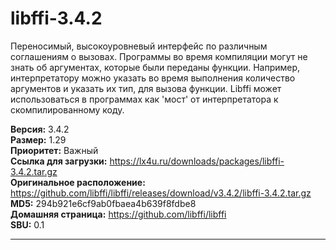 # libffi-3.4.2

Переносимый, высокоуровневый интерфейс по различным соглашениям о вызовах. Программы во время компиляции могут не знать об аргументах, которые были переданы функции. Например, интерпретатору можно указать во время выполнения количество аргументов и указать их тип, для вызова функции. Libffi может использоваться в программах как 'мост' от интерпретатора к скомпилированному коду.

**Версия:** 3.4.2
<br />
**Размер:** 1.29
<br />
**Приоритет:** Важный
<br />
**Ссылка для загрузки:** https://lx4u.ru/downloads/packages/libffi-3.4.2.tar.gz
<br />
**Оригинальное расположение:** https://github.com/libffi/libffi/releases/download/v3.4.2/libffi-3.4.2.tar.gz
<br />
**MD5:** 294b921e6cf9ab0fbaea4b639f8fdbe8
<br />
**Домашняя страница:** https://github.com/libffi/libffi
        <br />**SBU:** 0.1

***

------------------------------------------------------------------------

**Goal of the exercise:** With the pictures left out, return all the material above exactly.

**Written response:**
 # libffi-3.4.2

Переносимый, высокоуровневый интерфейс по различным соглашениям о вызовах. Программы во время компиляции могут не знать об аргументах, которые были переданы функции. Например, интерпретатору можно указать во время выполнения количество аргументов и указать их тип, для вызова функции. Libffi может использоваться в программах как 'мост' от интерпретатора к скомпилированному коду.

**Версия:** 3.4.2
<br />
**Размер:** 1.29
<br />
**Приоритет:** Важный
<br />
**Ссылка для загрузки:** https://lx4u.ru/downloads/packages/libffi-3.4.2.tar.gz
<br />
**Оригинальное расположение:** https://github.com/libffi/libffi/releases/download/v3.4.2/libffi-3.4.2.tar.gz
<br />
**MD5:** 294b921e6cf9ab0fbaea4b639f8fdbe8
<br />
**Домашняя страница:** https://github.com/libffi/libffi
        <br />**SBU:** 0.1

***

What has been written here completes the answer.